Plaintiff-Appellee was the former Chief Financial Officer for the Defendant-Appellant Company, which designs, develops and distributes video games.  The Company took out a personal loan to place an order for video games, but allegedly failed to record the debt on its balance sheet or in its quarterly financial report, which was filed with the SEC.  Plaintiff-Appellee complained that the Company was engaging in fraud, and refused to sign an amendment to the quarterly financial report in which the Company denied any intentional fraud or misstatement in its earlier filing.  Plaintiff-Appellee’s employment was subsequently terminated.

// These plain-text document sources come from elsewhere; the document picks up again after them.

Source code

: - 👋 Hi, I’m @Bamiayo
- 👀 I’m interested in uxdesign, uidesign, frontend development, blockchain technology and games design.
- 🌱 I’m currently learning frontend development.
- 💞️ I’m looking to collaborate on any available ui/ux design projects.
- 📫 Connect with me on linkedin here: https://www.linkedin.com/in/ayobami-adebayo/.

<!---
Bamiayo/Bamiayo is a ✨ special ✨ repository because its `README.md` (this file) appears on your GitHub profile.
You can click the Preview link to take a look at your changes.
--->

Plaintiff-Appellee filed a complaint with OSHA, alleging that her termination was retaliatory.  When OSHA failed to issue an order within 180 days, Plaintiff-Appellee notified OSHA that she intended to file a federal lawsuit.  She waited two years to file suit.  The court ultimately awarded her $470,000 in back pay and $123,000 in compensatory damages, as well as attorneys’ fees.  She also received $50,000 from the CEO and $50,000 from the Chairman of the Board.  Defendants-Appellants appealed.

Fourth Circuit’s Ruling

The Fourth Circuit affirmed, ruling as follows.

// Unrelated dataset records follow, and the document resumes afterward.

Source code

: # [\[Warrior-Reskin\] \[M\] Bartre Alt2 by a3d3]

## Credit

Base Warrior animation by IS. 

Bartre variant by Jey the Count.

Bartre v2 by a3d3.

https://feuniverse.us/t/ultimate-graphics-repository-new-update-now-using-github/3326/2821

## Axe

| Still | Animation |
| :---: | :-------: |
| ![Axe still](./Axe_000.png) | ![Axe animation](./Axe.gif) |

  • 4-year statute of limitations applies:  First, the court considered whether the claims were timely under the applicable statute of limitations.  Rejecting Defendants’ argument that the allegations sounded in fraud, for which a two-year statute of limitations applies, the court emphasized that Plaintiff-Appellee advanced a claim of retaliation, not fraud.  The court reasoned that because the “retaliation claim can succeed without the ‘discovery of facts constituting’ securities fraud,” the federal “catch-all” four-year statute of limitations governed retaliation claims under SOX.
  • Emotional distress damages are available:  Following the Fifth and Tenth Circuit, the Fourth Circuit also held that emotional distress damages are available to a prevailing party under SOX.       The court reasoned that the statute provides that a Plaintiff “shall be entitled to all relief necessary to make the employee whole,” which includes remedies that are not specifically enumerated in the statute.

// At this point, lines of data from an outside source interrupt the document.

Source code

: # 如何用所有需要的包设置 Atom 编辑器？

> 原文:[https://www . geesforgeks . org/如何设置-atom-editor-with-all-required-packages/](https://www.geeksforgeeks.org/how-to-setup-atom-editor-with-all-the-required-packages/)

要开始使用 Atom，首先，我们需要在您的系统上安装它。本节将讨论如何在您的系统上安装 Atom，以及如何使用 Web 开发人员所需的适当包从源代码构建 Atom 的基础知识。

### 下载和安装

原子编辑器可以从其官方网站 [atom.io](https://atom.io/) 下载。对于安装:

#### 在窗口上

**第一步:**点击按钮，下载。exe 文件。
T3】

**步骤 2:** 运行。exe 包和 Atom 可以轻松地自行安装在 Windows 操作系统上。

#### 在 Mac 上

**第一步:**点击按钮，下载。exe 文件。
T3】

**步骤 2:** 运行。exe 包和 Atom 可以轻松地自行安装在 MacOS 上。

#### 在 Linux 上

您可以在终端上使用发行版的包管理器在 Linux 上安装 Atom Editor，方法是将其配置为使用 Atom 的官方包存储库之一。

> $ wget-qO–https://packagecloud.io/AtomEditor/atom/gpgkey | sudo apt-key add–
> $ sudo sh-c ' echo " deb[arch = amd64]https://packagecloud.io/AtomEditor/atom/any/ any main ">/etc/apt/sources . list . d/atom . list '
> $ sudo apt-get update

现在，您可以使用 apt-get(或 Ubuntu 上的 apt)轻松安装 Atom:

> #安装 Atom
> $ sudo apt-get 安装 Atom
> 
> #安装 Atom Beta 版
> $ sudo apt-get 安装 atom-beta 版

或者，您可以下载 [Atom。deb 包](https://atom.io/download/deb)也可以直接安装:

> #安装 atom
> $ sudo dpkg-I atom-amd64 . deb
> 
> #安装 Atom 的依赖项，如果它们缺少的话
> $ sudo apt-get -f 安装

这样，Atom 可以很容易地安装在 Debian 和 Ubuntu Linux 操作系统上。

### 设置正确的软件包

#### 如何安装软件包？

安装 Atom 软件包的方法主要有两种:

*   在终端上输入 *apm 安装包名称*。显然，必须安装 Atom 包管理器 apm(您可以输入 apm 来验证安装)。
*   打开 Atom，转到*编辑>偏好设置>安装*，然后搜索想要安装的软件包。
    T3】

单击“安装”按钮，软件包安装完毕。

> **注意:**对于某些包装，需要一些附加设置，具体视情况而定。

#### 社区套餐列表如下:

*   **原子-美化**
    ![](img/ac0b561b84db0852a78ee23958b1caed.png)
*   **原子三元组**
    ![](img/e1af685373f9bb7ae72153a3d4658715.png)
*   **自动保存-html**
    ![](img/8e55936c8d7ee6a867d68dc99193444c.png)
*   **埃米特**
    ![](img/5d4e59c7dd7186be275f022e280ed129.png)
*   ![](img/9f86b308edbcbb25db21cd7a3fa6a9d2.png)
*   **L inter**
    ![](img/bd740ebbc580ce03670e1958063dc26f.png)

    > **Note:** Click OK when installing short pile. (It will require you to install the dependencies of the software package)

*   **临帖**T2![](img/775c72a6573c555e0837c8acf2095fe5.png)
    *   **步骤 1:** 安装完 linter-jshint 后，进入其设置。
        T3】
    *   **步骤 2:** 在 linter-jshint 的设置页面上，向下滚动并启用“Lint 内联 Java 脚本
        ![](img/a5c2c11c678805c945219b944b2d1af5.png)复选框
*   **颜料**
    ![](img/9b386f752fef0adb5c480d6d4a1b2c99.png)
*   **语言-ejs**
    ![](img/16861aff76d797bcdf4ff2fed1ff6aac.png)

Both the expanded statute of limitations and the availability of emotional distress damages heighten the stakes for employers saddled with SOX whistleblower claims.  Though this whistleblower award may not be quite as staggering as others (such as the $2.1 million award we discussed in a prior post or the$6 million award we discussed in another post), the $693,000 awarded in this case is nevertheless substantial and sends a cautionary message to employers faced with whistleblower claims.